Ее сестра, моя тетя Люба, рассказала мне одну историю.
Когда матери было около сорока лет, они с тетей Любой поехали получить благословение от старца, живущего в скиту где-то в Горьковской области. Они обе зашли в низенькую избушку, в которой жил старец, и тот, как только их увидел, отшатнулся и, указывая на мать, закричал: «Убийца! Убийца!» Мать испугалась и выскочила из скита. Больше ни к каким старцам она не ездила. Как я поняла позже, эти слова «убийца» относились не только к истории с ее отцом. Убивать и испытывать удовольствие от убийства было ядром ее натуры. Приехав от старца, мать сняла со стены портрет ее отца, который висел в нашем доме. Он «колол» ей глаза, поэтому лучше «с глаз долой». Принять правду о себе матери было невыносимо, каяться она не умела, хоть и была внешне очень религиозной. Избавившись от портрета, она избавилась и от чувства вины. Мать постаралась внедрить его в меня, и это ей удалось.
Оглядываясь на ее жизнь, я с удивлением вспоминаю, что в ее доме никогда не было ни цветов, ни домашних питомцев.
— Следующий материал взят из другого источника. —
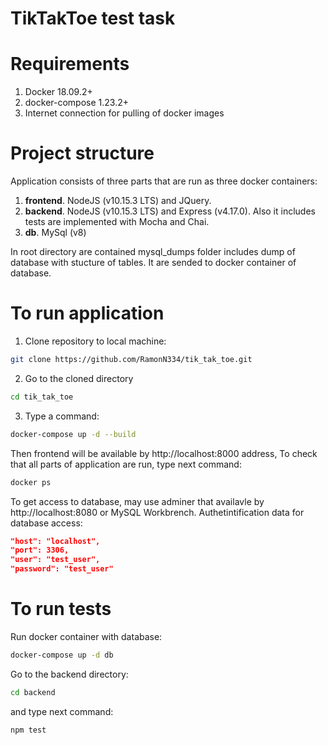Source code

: # TikTakToe test task
# Requirements
1. Docker 18.09.2+
2. docker-compose 1.23.2+
3. Internet connection for pulling of docker images

# Project structure
Application consists of three parts that are run as three docker containers:
1. **frontend**. NodeJS (v10.15.3 LTS) and JQuery.
2. **backend**. NodeJS (v10.15.3 LTS) and Express (v4.17.0). Also it includes tests are implemented with Mocha and Chai. 
3. **db**. MySql (v8)

In root directory are contained mysql_dumps folder includes dump of database with stucture of tables. It are sended to docker container of database.

# To run application
1. Clone repository to local machine:
```bash
git clone https://github.com/RamonN334/tik_tak_toe.git
```
2. Go to the cloned directory
```bash
cd tik_tak_toe
```
3. Type a command:
```bash
docker-compose up -d --build
```
Then frontend will be available by http://localhost:8000 address,
To check that all parts of application are run, type next command:
```bash
docker ps
```
To get access to database, may use adminer that availavle by http://localhost:8080 or MySQL Workbrench.
Authetintification data for database access:
```json
"host": "localhost",
"port": 3306,
"user": "test_user",
"password": "test_user"
```

# To run tests
Run docker container with database:
```bash
docker-compose up -d db
```
Go to the backend directory:
```bash
cd backend
```
and type next command:
```bash
npm test
```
У нее не было ни одной подруги, никогда не было никаких дней рождений и посиделок. Она за всю жизнь не прочитала ни одной книги, за исключением Евангелие. И даже я не помню ни одного случая, чтобы мать плакала. Как будто бы ее мало что трогало и волновало по жизни. Она была полностью удовлетворена своей одинокой жизнью. Моя сестра сбежала от нее замуж в Москву и общалась с ней только по телефону. Отец ушел от нее к другой женщине. Он называл ее барыней за то, что она всегда ходила, задрав нос, и не просила, а приказывала домашним, что делать по дому. Она прожила до девяноста лет, тридцать из которых жила одна. Выйдя на пенсию в шестьдесят три года, она еще почти тридцать лет проработала в церкви, продавая просвирки.
Религиозность в ней обострилась где-то к сорока годам. Мать стала часто ездить в церковь, а после шестидесяти так каждый день. Церковь для нее была как наркотик. Она ездила туда к шести утра через весь город почти тридцать лет. Я ее как-то спросила: «Зачем?» Она ответила, растягивая слова: «Де-е-ень-ги!» Ей платили три копейки там. Навряд ли это был главный мотив. Однажды я пришла к ней в церковь по какому-то делу. Она сидела в каморке под лестницей, торговала просвирками. Каморка была застеклена, и окошечко для передачи денег находилось очень низко, так что человеку приходилось наклоняться, перегнувшись пополам, чтобы просунуть деньги в окошечко и что-нибудь спросить. Со стороны это выглядело так, как будто люди кланяются моей матери и дают ей деньги. Вот это и был главный мотив – получить поклонение.
Под этой лестницей она и просидела почти тридцать лет. Здесь она получала власть над безутешными людьми, пришедшими сюда, как правило, в горе и несчастье. Тут она расправляла плечи и указывала им, что им делать, могла и нагрубить. Убитые горем люди все ей прощали. Она потому и прожила девяносто лет, что умела находить беспомощных людей и управлять ими. Я была для нее таким беспомощным существом, которым она управляла пятьдесят лет. Как ей это удалось? Ответ на этот вопрос я нашла намного позже.